ROBBIE: Nein. Aber ich finde es spannend, dass man in unserer Industrie mit Menschen viel schlimmer umgehen darf als mit Tieren. Das spricht meiner Meinung nach schon für sich. Es wäre für den Elefanten auf jeden Fall sehr anstrengend gewesen, auf der Party zu sein. Wir hatten dafür aber Puppenspieler, die den Elefant nachgeahmt haben, damit wir in der Szene wussten, wo sich das Tier befinden soll. In jedem anderen Film hätte man das Ganze mit Lasern gelöst, aber wir hatten echte Puppenspieler mit einem riesigen Stoffelefanten!
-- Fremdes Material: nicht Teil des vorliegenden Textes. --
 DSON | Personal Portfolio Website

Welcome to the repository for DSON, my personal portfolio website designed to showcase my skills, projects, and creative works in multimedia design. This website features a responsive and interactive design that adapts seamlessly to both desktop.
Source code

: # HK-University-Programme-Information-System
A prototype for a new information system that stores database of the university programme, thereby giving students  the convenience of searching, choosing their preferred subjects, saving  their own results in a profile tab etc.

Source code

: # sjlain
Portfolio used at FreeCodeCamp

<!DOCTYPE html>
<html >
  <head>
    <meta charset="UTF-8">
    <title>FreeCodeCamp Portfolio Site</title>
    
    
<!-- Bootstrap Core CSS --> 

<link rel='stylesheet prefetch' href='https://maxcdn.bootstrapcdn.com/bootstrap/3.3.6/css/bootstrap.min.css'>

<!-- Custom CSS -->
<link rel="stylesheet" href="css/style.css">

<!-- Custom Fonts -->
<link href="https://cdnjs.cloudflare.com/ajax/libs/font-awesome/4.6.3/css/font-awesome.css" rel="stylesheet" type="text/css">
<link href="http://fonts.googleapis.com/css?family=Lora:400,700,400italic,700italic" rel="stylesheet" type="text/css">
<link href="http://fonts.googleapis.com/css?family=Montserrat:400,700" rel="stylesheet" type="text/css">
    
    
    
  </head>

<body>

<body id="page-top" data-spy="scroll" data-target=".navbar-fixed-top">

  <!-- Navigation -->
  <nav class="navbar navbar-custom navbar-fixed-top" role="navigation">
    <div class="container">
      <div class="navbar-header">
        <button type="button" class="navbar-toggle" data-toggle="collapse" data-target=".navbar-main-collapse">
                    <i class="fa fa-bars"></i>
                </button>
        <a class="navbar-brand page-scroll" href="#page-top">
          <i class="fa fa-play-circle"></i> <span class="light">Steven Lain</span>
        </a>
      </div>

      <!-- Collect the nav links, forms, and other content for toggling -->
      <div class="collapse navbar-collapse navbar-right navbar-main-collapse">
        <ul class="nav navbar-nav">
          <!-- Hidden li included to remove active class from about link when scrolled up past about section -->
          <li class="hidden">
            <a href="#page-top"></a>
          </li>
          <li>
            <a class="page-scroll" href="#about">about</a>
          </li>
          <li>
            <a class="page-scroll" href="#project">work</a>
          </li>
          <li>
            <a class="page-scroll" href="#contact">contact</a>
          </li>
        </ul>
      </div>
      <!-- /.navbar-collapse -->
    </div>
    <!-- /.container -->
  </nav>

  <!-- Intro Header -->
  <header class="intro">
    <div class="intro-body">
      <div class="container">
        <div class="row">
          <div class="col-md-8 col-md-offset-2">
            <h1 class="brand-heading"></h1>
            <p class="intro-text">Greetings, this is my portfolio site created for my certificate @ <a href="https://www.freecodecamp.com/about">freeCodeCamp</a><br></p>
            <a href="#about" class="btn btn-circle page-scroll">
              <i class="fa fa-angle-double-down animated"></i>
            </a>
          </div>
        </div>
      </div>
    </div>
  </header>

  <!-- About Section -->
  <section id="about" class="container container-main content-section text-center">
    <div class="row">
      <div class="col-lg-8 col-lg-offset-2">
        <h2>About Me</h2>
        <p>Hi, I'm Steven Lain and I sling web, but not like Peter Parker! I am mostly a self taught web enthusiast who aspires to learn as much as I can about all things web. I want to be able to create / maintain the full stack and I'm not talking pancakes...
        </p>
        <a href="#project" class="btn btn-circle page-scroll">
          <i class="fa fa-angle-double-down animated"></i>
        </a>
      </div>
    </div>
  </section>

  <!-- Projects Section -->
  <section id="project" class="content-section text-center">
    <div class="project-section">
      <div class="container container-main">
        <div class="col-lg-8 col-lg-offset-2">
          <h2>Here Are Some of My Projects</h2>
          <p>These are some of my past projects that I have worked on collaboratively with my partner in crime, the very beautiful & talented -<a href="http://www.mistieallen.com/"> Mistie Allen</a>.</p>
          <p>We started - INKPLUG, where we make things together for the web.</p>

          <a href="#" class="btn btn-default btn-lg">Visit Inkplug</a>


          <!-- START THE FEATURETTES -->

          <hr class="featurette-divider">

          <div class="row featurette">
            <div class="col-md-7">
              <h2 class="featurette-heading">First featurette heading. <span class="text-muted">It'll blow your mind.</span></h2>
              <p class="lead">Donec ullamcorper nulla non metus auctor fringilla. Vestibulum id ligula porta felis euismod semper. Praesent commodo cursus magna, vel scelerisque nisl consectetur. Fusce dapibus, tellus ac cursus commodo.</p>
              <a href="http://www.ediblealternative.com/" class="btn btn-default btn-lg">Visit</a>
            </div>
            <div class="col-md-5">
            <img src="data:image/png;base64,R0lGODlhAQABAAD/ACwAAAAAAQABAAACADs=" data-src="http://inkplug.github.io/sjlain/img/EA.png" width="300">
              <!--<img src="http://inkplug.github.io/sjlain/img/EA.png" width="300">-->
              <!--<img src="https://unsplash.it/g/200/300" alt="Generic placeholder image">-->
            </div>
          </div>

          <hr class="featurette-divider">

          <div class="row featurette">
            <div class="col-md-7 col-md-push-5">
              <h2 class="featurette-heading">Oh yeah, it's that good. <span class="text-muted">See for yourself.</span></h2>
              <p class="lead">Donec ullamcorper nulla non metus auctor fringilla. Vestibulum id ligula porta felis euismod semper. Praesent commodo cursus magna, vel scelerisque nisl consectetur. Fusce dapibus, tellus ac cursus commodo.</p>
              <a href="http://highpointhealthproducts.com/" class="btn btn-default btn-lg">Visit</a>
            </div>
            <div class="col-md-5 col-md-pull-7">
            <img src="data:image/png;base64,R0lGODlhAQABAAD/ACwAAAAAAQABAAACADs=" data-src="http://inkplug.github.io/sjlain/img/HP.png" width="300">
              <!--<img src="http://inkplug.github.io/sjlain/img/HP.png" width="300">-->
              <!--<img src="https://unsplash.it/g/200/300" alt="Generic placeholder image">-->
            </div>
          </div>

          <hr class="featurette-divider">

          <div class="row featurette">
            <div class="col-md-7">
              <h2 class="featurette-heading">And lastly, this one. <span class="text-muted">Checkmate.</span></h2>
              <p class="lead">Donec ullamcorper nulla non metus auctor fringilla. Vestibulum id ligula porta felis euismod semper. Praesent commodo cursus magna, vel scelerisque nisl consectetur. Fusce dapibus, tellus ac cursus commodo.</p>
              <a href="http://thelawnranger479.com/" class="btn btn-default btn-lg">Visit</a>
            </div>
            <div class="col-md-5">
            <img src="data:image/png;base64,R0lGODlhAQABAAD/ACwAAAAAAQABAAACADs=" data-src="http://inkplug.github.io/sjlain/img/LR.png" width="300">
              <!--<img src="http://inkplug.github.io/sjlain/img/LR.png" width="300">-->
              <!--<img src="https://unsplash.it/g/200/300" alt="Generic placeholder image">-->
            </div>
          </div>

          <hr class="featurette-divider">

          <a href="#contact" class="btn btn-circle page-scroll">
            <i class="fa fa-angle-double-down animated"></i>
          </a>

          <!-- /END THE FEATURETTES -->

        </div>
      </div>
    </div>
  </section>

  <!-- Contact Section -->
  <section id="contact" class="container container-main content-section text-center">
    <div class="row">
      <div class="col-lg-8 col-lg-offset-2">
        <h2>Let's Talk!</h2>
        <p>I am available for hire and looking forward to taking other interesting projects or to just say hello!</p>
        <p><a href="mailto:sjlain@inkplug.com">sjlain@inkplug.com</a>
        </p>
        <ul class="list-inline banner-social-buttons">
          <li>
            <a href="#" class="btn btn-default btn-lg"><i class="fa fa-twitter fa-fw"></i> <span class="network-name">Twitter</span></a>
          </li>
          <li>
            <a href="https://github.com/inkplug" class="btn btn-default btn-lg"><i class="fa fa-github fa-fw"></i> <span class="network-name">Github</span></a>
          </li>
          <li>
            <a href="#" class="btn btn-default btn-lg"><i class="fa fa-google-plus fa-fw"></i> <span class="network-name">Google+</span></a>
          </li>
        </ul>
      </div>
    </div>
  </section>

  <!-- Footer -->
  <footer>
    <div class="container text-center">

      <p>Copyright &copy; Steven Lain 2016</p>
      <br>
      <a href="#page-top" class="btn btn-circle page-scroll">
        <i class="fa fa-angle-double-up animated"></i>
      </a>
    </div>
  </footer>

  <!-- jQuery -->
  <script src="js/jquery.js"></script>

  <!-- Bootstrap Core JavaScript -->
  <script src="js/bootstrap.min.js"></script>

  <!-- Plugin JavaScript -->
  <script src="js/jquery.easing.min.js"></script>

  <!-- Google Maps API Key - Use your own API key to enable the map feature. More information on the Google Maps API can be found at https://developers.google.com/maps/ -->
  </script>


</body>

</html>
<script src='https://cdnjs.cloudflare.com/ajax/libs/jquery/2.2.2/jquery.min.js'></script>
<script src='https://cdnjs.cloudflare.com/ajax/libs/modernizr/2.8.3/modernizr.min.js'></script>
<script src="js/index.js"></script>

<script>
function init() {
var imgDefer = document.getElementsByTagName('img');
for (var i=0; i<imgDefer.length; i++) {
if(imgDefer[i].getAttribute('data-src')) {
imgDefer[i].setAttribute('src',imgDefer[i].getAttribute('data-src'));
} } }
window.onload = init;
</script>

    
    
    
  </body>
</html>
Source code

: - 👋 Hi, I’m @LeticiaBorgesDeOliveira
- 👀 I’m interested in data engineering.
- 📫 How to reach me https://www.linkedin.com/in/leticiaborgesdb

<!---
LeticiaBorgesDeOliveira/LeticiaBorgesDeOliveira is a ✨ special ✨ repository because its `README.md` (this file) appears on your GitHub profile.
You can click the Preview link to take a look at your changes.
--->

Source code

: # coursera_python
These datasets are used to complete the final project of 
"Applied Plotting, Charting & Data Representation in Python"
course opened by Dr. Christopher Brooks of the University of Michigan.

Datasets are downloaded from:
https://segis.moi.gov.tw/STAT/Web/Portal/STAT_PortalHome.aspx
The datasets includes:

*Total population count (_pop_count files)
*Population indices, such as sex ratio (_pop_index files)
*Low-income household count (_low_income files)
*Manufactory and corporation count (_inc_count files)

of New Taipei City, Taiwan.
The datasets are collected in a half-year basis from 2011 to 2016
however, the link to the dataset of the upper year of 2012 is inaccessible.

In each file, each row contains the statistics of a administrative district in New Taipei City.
Es war so schön anschaulich gemacht für uns – genau wie all die Explosionen und Waffen. Alles war echt.
Macht das die Schauspielerei einfacher für Sie?
ROBBIE: Absolut. Die Technologie bringt zwar viel Gutes mit sich, aber sie macht es uns nicht möglich, etwas physisch vor einem zu sehen und mit einem physischen Objekt zu interagieren. Das ist es, was einen in die Rolle eintauchen lässt und ein unglaubliches Gefühl hinterlässt. Nach manchen Szenen habe ich am ganzen Körper gezittert und war komplett außer Atem. Das passiert manchmal am Set, auch wenn ich weiß, dass das nicht die Realität ist. Wenn du eine echte Explosion hörst, dann antwortet dein Körper darauf mit einem Adrenalin-Schub. Dieses Gefühl kann man nicht vortäuschen – auch nicht mit modernster Technologie. Für uns Schauspieler war es deshalb ein echtes Geschenk, dass am Set von „Babylon“ alles echt war.
Zur Person
Der große Durchbruch gelang Margot Robbie vor zehn Jahren, da spielte sie an der Seite von Leo DiCaprio in „Wolf of Wall Street“. Dann folgten „The Big Short“ mit Christian Bale“, mehrere DC-Comic-Verfilmungen in der Figur als Harley Quinn, die Oscar-Nominierung für das Eislauf-Drama „I, Tonya“, „Maria Stuart, Königin von Schottland“ an der Seite von Saoirse Ronan, die Rolle der Sharon Tate in Tarantinos „Once Upon a Time in Hollywood“… Und nun, gerade erst lief der feine „Amsterdam“, die Hauptrolle in „Babylon“ von „La la Land“-Macher Damien Chazelle. Begonnen aber hat die Karriere der im australischen Queensland geborenen Margot Robbie nach dem Schulabschluss in der Endlos-Serie „Neighbours“ (Nachbarn). Als nächstes spielt sie „Barbie“ an der Seite von Ryan Gosling. Die 32-Jährige ist seit 2016 mit Tom Ackerley verheiratet, einem britischen Regieassistenten.